Nun ist die große Sportprominenz am Geißbockheim also nicht mehr nur noch auf dem Platz vertreten: Die Olympiasiegerin Britta Heidemann wurde in den Aufsichtsrat der KGaA des effzeh gewählt. Die 34-jährige gebürtige Kölnerin gewann 2008 bei den Olympischen Spielen in Peking im Fechten die Goldmedaille und gilt deutschlandweit als Aushängeschild ihrer Sportart, zudem wurde sie 2009, 2012 und 2014 zur Sportlerin des Jahres in Köln gewählt. Ihre sportliche Karriere verbrachte sie überwiegend bei Bayer Leverkusen, was nachvollziehbar ist, da die Bedingungen in ihrer Sportart dort professioneller sind als in Köln.
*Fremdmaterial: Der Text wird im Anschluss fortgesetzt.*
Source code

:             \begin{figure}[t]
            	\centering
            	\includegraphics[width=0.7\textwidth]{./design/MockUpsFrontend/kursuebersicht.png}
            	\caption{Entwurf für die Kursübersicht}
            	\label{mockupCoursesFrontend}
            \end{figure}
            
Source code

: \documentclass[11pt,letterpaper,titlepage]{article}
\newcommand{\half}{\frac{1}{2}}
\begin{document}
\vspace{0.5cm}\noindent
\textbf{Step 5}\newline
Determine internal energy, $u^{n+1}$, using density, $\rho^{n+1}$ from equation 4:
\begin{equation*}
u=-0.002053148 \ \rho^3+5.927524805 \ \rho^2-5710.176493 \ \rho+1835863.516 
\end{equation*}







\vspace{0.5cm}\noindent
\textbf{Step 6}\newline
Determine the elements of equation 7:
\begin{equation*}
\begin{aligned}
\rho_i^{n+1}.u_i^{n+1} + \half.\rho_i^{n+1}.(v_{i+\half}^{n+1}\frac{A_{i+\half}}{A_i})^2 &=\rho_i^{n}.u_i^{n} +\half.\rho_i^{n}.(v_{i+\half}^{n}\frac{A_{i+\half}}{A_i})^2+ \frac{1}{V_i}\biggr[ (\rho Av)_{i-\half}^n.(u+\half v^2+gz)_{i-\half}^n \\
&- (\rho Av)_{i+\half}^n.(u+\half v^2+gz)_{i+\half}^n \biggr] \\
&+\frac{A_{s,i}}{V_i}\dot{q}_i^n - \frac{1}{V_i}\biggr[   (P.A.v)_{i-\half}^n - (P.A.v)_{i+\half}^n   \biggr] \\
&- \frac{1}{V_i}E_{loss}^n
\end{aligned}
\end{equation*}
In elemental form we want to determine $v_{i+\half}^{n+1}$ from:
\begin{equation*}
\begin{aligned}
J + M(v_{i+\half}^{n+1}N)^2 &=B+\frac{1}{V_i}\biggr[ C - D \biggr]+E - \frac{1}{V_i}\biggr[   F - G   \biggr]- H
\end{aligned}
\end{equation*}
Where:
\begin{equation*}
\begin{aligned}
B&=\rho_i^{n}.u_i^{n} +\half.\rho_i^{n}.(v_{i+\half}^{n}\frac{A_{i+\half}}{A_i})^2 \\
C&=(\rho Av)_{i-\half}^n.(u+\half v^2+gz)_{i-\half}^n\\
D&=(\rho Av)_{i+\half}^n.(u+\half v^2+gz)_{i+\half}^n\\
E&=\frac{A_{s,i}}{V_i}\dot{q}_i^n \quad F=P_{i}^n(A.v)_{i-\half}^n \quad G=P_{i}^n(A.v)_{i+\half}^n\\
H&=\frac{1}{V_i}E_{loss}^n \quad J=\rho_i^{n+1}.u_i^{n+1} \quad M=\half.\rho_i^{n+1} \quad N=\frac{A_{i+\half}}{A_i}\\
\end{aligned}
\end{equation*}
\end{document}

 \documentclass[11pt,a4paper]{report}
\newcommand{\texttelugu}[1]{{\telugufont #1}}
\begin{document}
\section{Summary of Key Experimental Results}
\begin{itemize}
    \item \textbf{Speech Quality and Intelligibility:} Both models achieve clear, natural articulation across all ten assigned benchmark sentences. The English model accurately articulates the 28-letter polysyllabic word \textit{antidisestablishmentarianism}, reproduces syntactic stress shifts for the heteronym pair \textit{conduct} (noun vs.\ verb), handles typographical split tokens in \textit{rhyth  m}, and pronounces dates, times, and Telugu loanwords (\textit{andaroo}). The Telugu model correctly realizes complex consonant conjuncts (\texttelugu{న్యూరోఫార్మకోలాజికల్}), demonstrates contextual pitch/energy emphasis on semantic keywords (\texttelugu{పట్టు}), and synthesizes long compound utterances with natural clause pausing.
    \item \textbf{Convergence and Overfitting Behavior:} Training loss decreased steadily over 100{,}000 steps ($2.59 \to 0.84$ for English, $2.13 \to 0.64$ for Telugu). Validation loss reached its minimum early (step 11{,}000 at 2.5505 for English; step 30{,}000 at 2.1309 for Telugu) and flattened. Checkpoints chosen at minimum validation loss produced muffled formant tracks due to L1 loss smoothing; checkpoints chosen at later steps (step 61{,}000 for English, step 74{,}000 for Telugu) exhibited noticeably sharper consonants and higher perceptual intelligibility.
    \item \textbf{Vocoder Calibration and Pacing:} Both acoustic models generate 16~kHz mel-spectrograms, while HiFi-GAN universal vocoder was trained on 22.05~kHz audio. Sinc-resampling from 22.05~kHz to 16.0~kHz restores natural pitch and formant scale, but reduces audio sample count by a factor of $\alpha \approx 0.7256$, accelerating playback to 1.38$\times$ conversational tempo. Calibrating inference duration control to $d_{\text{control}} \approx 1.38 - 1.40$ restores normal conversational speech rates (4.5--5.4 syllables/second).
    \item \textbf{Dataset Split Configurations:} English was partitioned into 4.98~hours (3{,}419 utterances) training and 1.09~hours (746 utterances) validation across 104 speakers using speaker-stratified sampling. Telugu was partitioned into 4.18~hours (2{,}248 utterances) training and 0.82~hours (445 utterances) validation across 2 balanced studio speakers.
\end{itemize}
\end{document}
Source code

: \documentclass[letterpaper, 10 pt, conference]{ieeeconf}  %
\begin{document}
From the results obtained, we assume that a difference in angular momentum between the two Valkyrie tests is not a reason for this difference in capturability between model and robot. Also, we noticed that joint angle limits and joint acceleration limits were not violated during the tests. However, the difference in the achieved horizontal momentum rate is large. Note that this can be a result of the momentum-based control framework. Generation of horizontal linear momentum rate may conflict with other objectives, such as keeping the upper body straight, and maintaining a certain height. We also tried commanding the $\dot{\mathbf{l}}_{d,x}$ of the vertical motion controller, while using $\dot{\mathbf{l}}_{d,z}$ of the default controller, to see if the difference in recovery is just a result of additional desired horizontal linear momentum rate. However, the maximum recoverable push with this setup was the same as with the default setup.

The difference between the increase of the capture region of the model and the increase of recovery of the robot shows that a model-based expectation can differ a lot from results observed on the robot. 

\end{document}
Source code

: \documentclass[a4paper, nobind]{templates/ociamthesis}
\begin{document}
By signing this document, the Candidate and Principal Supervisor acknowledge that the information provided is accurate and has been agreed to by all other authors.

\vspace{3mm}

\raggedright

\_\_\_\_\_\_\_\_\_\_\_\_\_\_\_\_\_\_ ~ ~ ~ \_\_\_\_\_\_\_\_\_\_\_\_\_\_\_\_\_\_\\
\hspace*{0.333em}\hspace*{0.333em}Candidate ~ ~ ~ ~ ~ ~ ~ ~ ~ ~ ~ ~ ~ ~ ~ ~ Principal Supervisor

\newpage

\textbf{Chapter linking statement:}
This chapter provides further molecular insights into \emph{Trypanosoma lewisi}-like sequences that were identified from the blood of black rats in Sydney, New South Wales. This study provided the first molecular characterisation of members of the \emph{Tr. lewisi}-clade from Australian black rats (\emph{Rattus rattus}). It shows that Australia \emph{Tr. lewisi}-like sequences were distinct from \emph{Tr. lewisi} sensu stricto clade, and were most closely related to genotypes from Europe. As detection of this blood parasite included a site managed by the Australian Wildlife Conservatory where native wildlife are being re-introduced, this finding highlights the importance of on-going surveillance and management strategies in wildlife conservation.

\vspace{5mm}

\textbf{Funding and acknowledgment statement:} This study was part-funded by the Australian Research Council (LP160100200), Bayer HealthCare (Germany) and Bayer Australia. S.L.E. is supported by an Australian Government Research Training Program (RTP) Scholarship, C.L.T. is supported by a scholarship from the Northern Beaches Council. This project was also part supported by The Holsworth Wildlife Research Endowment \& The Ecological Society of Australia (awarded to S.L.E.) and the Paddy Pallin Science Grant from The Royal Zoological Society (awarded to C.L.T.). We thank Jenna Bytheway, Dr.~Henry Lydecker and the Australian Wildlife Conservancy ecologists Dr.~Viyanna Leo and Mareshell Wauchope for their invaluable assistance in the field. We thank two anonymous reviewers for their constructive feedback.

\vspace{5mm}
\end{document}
Ihr Studium der Regionalwissenschaften China schloss sie 2009 mit einer Diplomarbeit an der Universität zu Köln erfolgreich ab.
Nach ihrem Karriereende als Sportlerin nutzte sie ihre Kontakte, die sie während ihrer aktiven Zeit als Sportlerin geknüpft hatte, um im Sportbusiness bleiben zu können und errang schnell Mitgliedschaften in diversen wichtigen Gremien der Sportwelt. Dazu gehören das Präsidium des Deutschen Olympischen Sportbunds (DOSB), das IOC und seine Athletenkommission sowie politische Beratungsfunktionen in Zusammenhang mit dem Auswärtigen Amt. Laut ihrer Homepage arbeitet sie derzeit zudem als Referentin und Diskutantin zum Thema “Parallel zwischen Fechtsport und Management” sowie als Beraterin zu chinabezogenen Themen.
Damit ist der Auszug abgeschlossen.